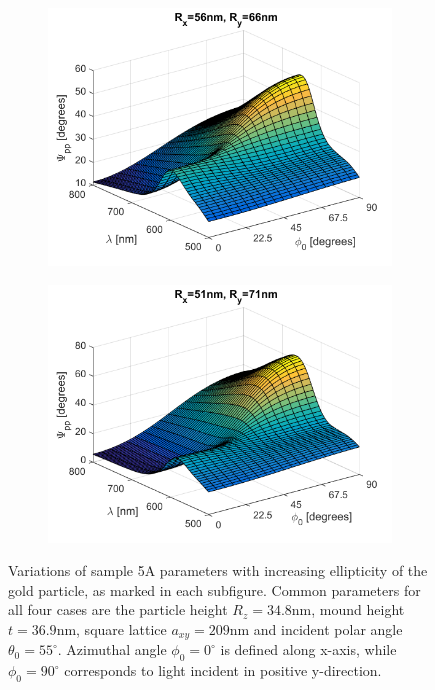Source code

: \begin{figure}[h!]
    \begin{subfigure}{0.5\textwidth}
        \centering
        \includegraphics[width=\linewidth]{figures/ch4/S5A/comparisons/Psipp_vs_lambda_vs_phi_Rx56_Ry66_Rz348_t369_axy209_theta55.png}
    \end{subfigure}
    \begin{subfigure}{0.5\textwidth}
        \centering
        \includegraphics[width=\linewidth]{figures/ch4/S5A/comparisons/Psipp_vs_lambda_vs_phi_Rx51_Ry71_Rz348_t369_axy209_theta55.png}
    \end{subfigure}
    \caption{Variations of sample 5A parameters with increasing ellipticity of the gold particle, as marked in each subfigure. Common parameters for all four cases are the particle height $R_z=34.8$nm, mound height $t=36.9$nm, square lattice $a_{xy}=209$nm and incident polar angle $\theta_0=55^\circ$. Azimuthal angle $\phi_0=0^\circ$ is defined along x-axis, while $\phi_0=90^\circ$ corresponds to light incident in positive y-direction.}
    \label{fig:S5A_comparison_Psi_ellipticity}
\end{figure}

● What to work on
A word-for-word retyping of the material above is expected, without pictures.

● Solution for this problem
Source code

: \begin{figure}[h!]
    \begin{subfigure}{0.5\textwidth}
        \centering
        \includegraphics[width=\linewidth]{figures/ch4/S5A/comparisons/Psipp_vs_lambda_vs_phi_Rx56_Ry66_Rz348_t369_axy209_theta55.png}
    \end{subfigure}
    \begin{subfigure}{0.5\textwidth}
        \centering
        \includegraphics[width=\linewidth]{figures/ch4/S5A/comparisons/Psipp_vs_lambda_vs_phi_Rx51_Ry71_Rz348_t369_axy209_theta55.png}
    \end{subfigure}
    \caption{Variations of sample 5A parameters with increasing ellipticity of the gold particle, as marked in each subfigure. Common parameters for all four cases are the particle height $R_z=34.8$nm, mound height $t=36.9$nm, square lattice $a_{xy}=209$nm and incident polar angle $\theta_0=55^\circ$. Azimuthal angle $\phi_0=0^\circ$ is defined along x-axis, while $\phi_0=90^\circ$ corresponds to light incident in positive y-direction.}
    \label{fig:S5A_comparison_Psi_ellipticity}
\end{figure}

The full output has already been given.